Work request: The expected response is an exact repetition of every record, with images excluded.

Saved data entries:
┄┄┄┄┄┄┄┄┄┄┄┄┄┄┄┄┄┄┄┄

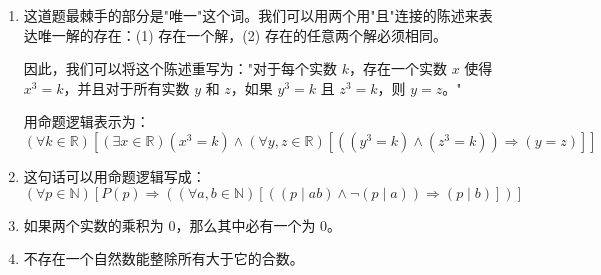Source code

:\documentclass[11pt,a4paper]{article}
\begin{document}
\begin{enumerate}[label=(\alph*)]
    \item \begin{solutionbox}
        这道题最棘手的部分是"唯一"这个词。我们可以用两个用"且"连接的陈述来表达唯一解的存在：(1) 存在一个解，(2) 存在的任意两个解必须相同。
        
        因此，我们可以将这个陈述重写为："对于每个实数 $k$，存在一个实数 $x$ 使得 $x^3 = k$，并且对于所有实数 $y$ 和 $z$，如果 $y^3 = k$ 且 $z^3 = k$，则 $y = z$。"
        
        用命题逻辑表示为：
        \[
        (\forall k \in \mathbb{R})\left[(\exists x \in \mathbb{R})(x^3 = k) \land (\forall y,z \in \mathbb{R})[((y^3 = k) \land (z^3 = k)) \Rightarrow (y = z)]\right]
        \]
    \end{solutionbox}
    
    \item \begin{solutionbox}
        这句话可以用命题逻辑写成：
        \[
        (\forall p \in \mathbb{N})[P(p) \Rightarrow ((\forall a,b \in \mathbb{N})[((p \mid ab) \land \neg(p \mid a)) \Rightarrow (p \mid b)])]
        \]
    \end{solutionbox}
    
    \item \begin{solutionbox}
        如果两个实数的乘积为 0，那么其中必有一个为 0。
    \end{solutionbox}
    
    \item \begin{solutionbox}
        不存在一个自然数能整除所有大于它的合数。
    \end{solutionbox}
\end{enumerate}
\end{document}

┄┄┄┄┄┄┄┄┄┄┄┄┄┄┄┄┄┄┄┄

Exercise result:
Source code

:\documentclass[11pt,a4paper]{article}
\begin{document}
\begin{enumerate}[label=(\alph*)]
    \item \begin{solutionbox}
        这道题最棘手的部分是"唯一"这个词。我们可以用两个用"且"连接的陈述来表达唯一解的存在：(1) 存在一个解，(2) 存在的任意两个解必须相同。
        
        因此，我们可以将这个陈述重写为："对于每个实数 $k$，存在一个实数 $x$ 使得 $x^3 = k$，并且对于所有实数 $y$ 和 $z$，如果 $y^3 = k$ 且 $z^3 = k$，则 $y = z$。"
        
        用命题逻辑表示为：
        \[
        (\forall k \in \mathbb{R})\left[(\exists x \in \mathbb{R})(x^3 = k) \land (\forall y,z \in \mathbb{R})[((y^3 = k) \land (z^3 = k)) \Rightarrow (y = z)]\right]
        \]
    \end{solutionbox}
    
    \item \begin{solutionbox}
        这句话可以用命题逻辑写成：
        \[
        (\forall p \in \mathbb{N})[P(p) \Rightarrow ((\forall a,b \in \mathbb{N})[((p \mid ab) \land \neg(p \mid a)) \Rightarrow (p \mid b)])]
        \]
    \end{solutionbox}
    
    \item \begin{solutionbox}
        如果两个实数的乘积为 0，那么其中必有一个为 0。
    \end{solutionbox}
    
    \item \begin{solutionbox}
        不存在一个自然数能整除所有大于它的合数。
    \end{solutionbox}
\end{enumerate}
\end{document}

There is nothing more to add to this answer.